China’s snub of the Philippine arbitral claim on the West Philippine Sea and its slew of building projects on disputed reefs in the area are aserious and belligerent violations of the UN Convention on the Law of the Sea (UNCLOS), to which it is a party.
Its refusal to participate in the arbitration and its unilateral acts in building artificial islands in the disputed maritime area of the Spratlys constitute a serious breach of the UNCLOS. As a party to the Convention, China agreed to refer all matters involving interpretation and application of the UNCLOS to the compulsory and binding dispute settlement procedure of the Convention.
The international community took a very long time to agree on the provisions of UNCLOS because all countries of the world wanted the Convention to be the “constitution for the seas”. By prohibiting reservations and by adopting all provision on the basis of consensus, it was the intention of the world community to do away with the use of force and unilateral acts in the resolution of all disputes arising from maritime territory.
The view expressed recently by Judge Xue Hanquin, the Chinese Judge in the International Court of Justice, that states that made declarations when they ratified the UNCLOS, China included, are “deemed to have opted out of the dispute settlement procedure of the Convention” is erroneous. Proof of this is that China subsequently made reservations only as to specific subject matters from the jurisdiction of the dispute settlement procedures. This proves that China agreed to be bound by the procedure and hence, it is under a very clear obligation to participate in the proceedings, if only to dispute the jurisdiction of the Tribunal.
More worrisome is China’s recent resort to the use of force in bolstering its claim to the disputed territories.
It has been reported recently that China has been building artificial islands in Johnson South Reef and expanding its artificial island in Fiery Cross reef, and deploying its naval forces to ward off any opposition.
These construction are happening in the face of China’s snub of the arbitral proceedings which precisely impugns China’s legal rights to do so. Clearly, China’s conduct is not only illegal as prohibited use of force, but is also contemptous of the proceedings.

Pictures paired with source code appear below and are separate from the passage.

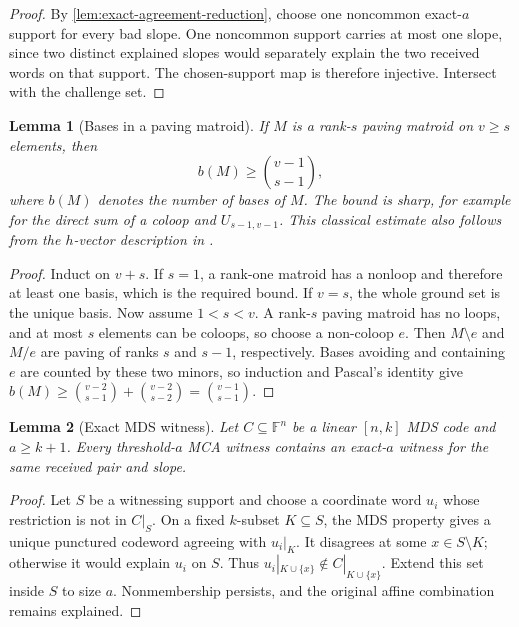 \documentclass[11pt,a4paper]{amsart}
\numberwithin{equation}{section}
\newtheorem{lemma}[lemma]{Lemma}
\theoremstyle{remark}
\newcommand{\F}{\mathbb F}
\begin{document}
\begin{proof}
By \cref{lem:exact-agreement-reduction}, choose one noncommon exact-\(a\)
support for every bad slope.  One noncommon support carries at most one
slope, since two distinct explained slopes would separately explain the
two received words on that support.  The chosen-support map is therefore
injective.  Intersect with the challenge set.
\end{proof}


\begin{lemma}[Bases in a paving matroid]\label{lem:paving-bases}
If \(M\) is a rank-\(s\) paving matroid on \(v\ge s\) elements, then
\[
                         b(M)\ge\binom{v-1}{s-1},  \tag{2.3}
 \label{eq:paving-bases}
\]
where \(b(M)\) denotes the number of bases of \(M\).
The bound is sharp, for example for the direct sum of a coloop and
\(U_{s-1,v-1}\).  This classical estimate also follows from the
\(h\)-vector description in \cite[Prop.~3.1]{MNRI11}.
\end{lemma}

\begin{proof}
Induct on \(v+s\).  If \(s=1\), a rank-one matroid has a nonloop and
therefore at least one basis, which is the required bound.  If \(v=s\),
the whole ground set is the unique basis.  Now assume \(1<s<v\).
A rank-\(s\) paving matroid has no loops, and at most \(s\) elements can
be coloops, so choose a non-coloop \(e\).  Then \(M\setminus e\) and
\(M/e\) are paving of ranks \(s\) and \(s-1\), respectively.  Bases
avoiding and containing \(e\) are counted by these two minors, so
induction and Pascal's identity give
\(b(M)\ge\binom{v-2}{s-1}+\binom{v-2}{s-2}
=\binom{v-1}{s-1}\).
\end{proof}

\begin{lemma}[Exact MDS witness]\label{lem:exact-mds-witness}
Let \(C\subseteq\F^n\) be a linear \([n,k]\) MDS code and \(a\ge k+1\).
Every threshold-\(a\) MCA witness contains an exact-\(a\) witness for the
same received pair and slope.
\end{lemma}

\begin{proof}
Let \(S\) be a witnessing support and choose a coordinate word \(u_i\)
whose restriction is not in \(C|_S\).  On a fixed \(k\)-subset
\(K\subseteq S\), the MDS property gives a unique punctured codeword
agreeing with \(u_i|_K\).  It disagrees at some \(x\in S\setminus K\);
otherwise it would explain \(u_i\) on \(S\).  Thus
\(u_i|_{K\cup\{x\}}\notin C|_{K\cup\{x\}}\).  Extend this set inside
\(S\) to size \(a\).  Nonmembership persists, and the original affine
combination remains explained.
\end{proof}
\end{document}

The Philippines initiated proceedings under the UNCLOS dispute settlement procedure to declare that China’s nine-dash lines is illegal since it is not sanctioned by the UNCLOS. The Philippine claim also asked the Hague-based arbitral tribunal that four “low-water elevations,” so-called because they are only visible during low tide, and where China has built artificial islands, be declared as part of the continental shelf of the Philippines, and that the waters outside of the 12 nautical miles of Panatag shoal be declared as part of the Philippine Exclusive Economic Zone.

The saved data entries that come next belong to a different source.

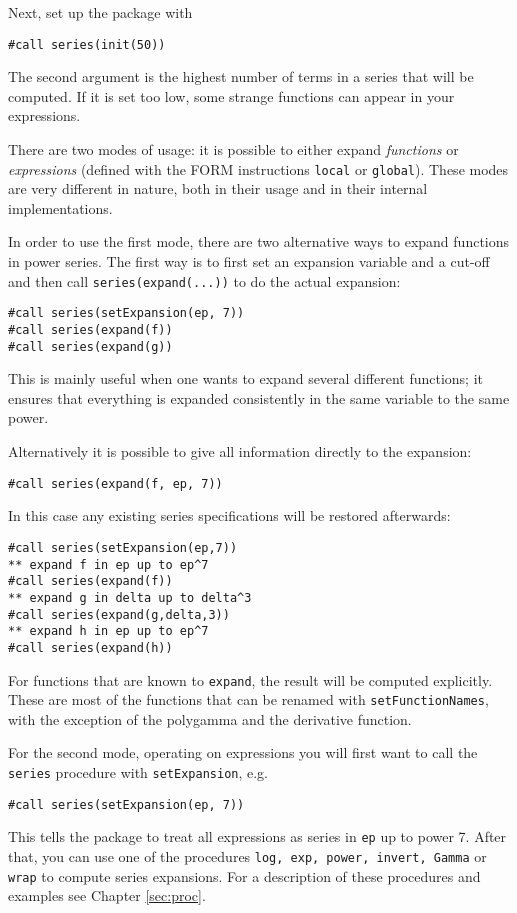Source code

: \documentclass[titlepage]{article}
\begin{document}
Next, set up the package with
\begin{lstlisting}
#call series(init(50))
\end{lstlisting}
The second argument is the highest number of terms in a series that
will be computed. If it is set too low, some strange functions can
appear in your expressions.

There are two modes of usage: it is possible to either expand
\emph{functions} or \emph{expressions} (defined with the FORM
instructions \texttt{local} or \texttt{global}). These modes are very
different in nature, both in their usage and in their internal
implementations.

In order to use the first mode, there are two alternative ways to
expand functions in power series. The first way is to first set an
expansion variable and a cut-off and then call
\lstinline!series(expand(...))! to do the actual expansion:
\begin{lstlisting}
#call series(setExpansion(ep, 7))
#call series(expand(f))
#call series(expand(g))
\end{lstlisting}
This is mainly useful when one wants to expand several different functions; it
ensures that everything is expanded consistently in the same variable to
the same power.

Alternatively it is possible to give all information
directly to the expansion:
\begin{lstlisting}
#call series(expand(f, ep, 7))
\end{lstlisting}
In this case any existing series specifications will be restored
afterwards:
\begin{lstlisting}
#call series(setExpansion(ep,7))
** expand f in ep up to ep^7
#call series(expand(f))
** expand g in delta up to delta^3
#call series(expand(g,delta,3))
** expand h in ep up to ep^7
#call series(expand(h))
\end{lstlisting}

For functions that are known to \lstinline!expand!, the result will
be computed explicitly. These are most of the functions that can be
renamed with \lstinline!setFunctionNames!, with the exception of the
polygamma and the derivative function.

For the second mode, operating on expressions you will first want to
call the \lstinline!series! procedure with \lstinline!setExpansion!, e.g.
\begin{lstlisting}
#call series(setExpansion(ep, 7))
\end{lstlisting}
This tells the package to treat all expressions as series in \texttt{ep} up
to power 7. After that, you can use one of the procedures \lstinline!log, exp, power, invert, Gamma! or \lstinline!wrap! to compute series expansions. For a
description of these procedures and examples see Chapter \ref{sec:proc}.
\end{document}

China’s claim is that the waters within the nine-dash lines are generated by land territory and hence, the controversy cannot be resolved under the UNCLOS. But clearly, the three specific prayers of the Philippines involve only issues of interpretation and application of specific provisions to UNCLOS relating to internal waters, territorial sea, Exclusive Economic Zones, islands, and low tide elevations. While the Spratlys dispute without a doubt also involves land territory, this is not the subject of the Philippines’ claim.
The Chinese academic in the conference, Prof. Zhang Xinjun of Tsinghua University, characterized the Philippine arbitral claim as a “mixed claim” because it involves both claims to sovereignty arising from land territory and not just purely maritime territory. This, he explained, is why the UNCLOS arbitral tribunal lacks jurisdiction over the Philippine claim. He likened the Philippine proceeding to that initiated by Mauritius against the United Kingdom. In this case, which is also pending, the UK has argued that the dispute settlement proceedings of UNCLOS should not apply because the disputed maritime territory are generated by land territory.

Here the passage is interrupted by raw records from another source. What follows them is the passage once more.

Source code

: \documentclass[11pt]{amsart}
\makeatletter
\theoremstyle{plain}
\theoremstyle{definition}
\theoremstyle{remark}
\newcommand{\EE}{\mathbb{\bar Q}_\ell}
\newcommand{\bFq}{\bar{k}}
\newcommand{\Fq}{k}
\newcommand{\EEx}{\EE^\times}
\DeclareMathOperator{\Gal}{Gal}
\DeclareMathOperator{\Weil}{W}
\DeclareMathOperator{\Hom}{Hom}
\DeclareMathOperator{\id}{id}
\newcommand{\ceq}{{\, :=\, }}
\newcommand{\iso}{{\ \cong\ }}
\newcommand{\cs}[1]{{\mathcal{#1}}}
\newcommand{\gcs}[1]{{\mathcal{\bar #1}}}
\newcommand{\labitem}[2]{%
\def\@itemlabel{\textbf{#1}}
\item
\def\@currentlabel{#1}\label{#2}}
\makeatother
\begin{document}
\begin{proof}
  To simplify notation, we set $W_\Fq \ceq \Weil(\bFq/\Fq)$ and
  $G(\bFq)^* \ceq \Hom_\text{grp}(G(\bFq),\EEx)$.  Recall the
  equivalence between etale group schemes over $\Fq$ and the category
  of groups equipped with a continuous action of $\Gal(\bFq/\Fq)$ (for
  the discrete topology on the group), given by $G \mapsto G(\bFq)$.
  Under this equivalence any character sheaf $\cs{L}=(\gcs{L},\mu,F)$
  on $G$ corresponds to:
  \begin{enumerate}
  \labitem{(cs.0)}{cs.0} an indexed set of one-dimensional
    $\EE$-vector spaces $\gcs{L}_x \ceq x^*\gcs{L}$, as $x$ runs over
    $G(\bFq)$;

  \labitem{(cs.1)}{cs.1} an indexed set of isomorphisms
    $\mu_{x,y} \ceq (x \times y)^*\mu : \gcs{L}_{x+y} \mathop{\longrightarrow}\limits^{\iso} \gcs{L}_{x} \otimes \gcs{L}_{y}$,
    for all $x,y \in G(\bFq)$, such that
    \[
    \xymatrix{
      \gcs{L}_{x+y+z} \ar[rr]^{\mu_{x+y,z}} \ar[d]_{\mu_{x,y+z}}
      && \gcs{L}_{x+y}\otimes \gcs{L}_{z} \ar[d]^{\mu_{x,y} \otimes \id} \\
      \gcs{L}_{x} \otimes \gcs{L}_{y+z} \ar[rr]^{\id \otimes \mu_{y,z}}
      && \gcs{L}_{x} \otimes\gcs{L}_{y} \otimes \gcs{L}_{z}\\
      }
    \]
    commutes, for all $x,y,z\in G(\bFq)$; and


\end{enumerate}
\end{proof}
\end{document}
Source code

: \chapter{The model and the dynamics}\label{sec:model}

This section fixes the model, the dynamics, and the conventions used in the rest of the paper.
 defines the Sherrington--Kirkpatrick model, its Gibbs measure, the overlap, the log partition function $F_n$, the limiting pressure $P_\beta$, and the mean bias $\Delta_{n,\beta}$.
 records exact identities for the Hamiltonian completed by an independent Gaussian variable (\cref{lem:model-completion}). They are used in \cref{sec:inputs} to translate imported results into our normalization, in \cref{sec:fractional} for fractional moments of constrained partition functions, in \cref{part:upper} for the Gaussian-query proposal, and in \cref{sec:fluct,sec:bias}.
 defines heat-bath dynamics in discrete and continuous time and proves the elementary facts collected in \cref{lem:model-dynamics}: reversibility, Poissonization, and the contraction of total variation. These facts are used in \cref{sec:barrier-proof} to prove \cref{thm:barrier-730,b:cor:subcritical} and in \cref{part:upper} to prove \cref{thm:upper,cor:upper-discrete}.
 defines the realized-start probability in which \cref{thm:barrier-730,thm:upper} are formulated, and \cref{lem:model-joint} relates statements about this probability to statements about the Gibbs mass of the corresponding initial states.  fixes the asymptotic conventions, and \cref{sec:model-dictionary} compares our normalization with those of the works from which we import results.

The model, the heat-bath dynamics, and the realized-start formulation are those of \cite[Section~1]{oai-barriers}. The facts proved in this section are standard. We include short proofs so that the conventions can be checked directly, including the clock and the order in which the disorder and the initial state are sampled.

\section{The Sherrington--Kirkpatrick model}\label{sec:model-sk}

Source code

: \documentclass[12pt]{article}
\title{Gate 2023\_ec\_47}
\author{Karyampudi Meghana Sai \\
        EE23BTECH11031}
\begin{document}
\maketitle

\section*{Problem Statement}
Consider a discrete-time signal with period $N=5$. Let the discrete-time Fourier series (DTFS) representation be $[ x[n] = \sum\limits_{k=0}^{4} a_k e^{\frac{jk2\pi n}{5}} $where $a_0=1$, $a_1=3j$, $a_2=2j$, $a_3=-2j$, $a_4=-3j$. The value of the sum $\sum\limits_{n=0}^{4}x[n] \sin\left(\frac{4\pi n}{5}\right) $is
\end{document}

The Japanese academic, Prof. Nishimoto Kentaro of Tohoku University, on the other hand, expressed reservations whether the Philippines could prevail in impugning China’s title to all four islands where it has built artificial islands, two of which the Philippines claims, should form part of its continental shelf. The Japanese academic observed that since two of these islands are within the 200 nautical miles of Ito Iba Island, currently under the control of Taiwan, these two may not be declared as part of the international sea bed.
He supported, however, the Philippines’ position on the nine-dash lines arguing that in seeking a declaration of nullity of these lines, the Philippines was not engaged in maritime delimitation, but in an action for a declaration of rights, which is an issue of interpretation and application of the UNCLOS. He characterized the Philippines position against the Nine-Dash lines as “very strong”.
Japan is also engaged in its own territorial dispute with China over Senkaku Island.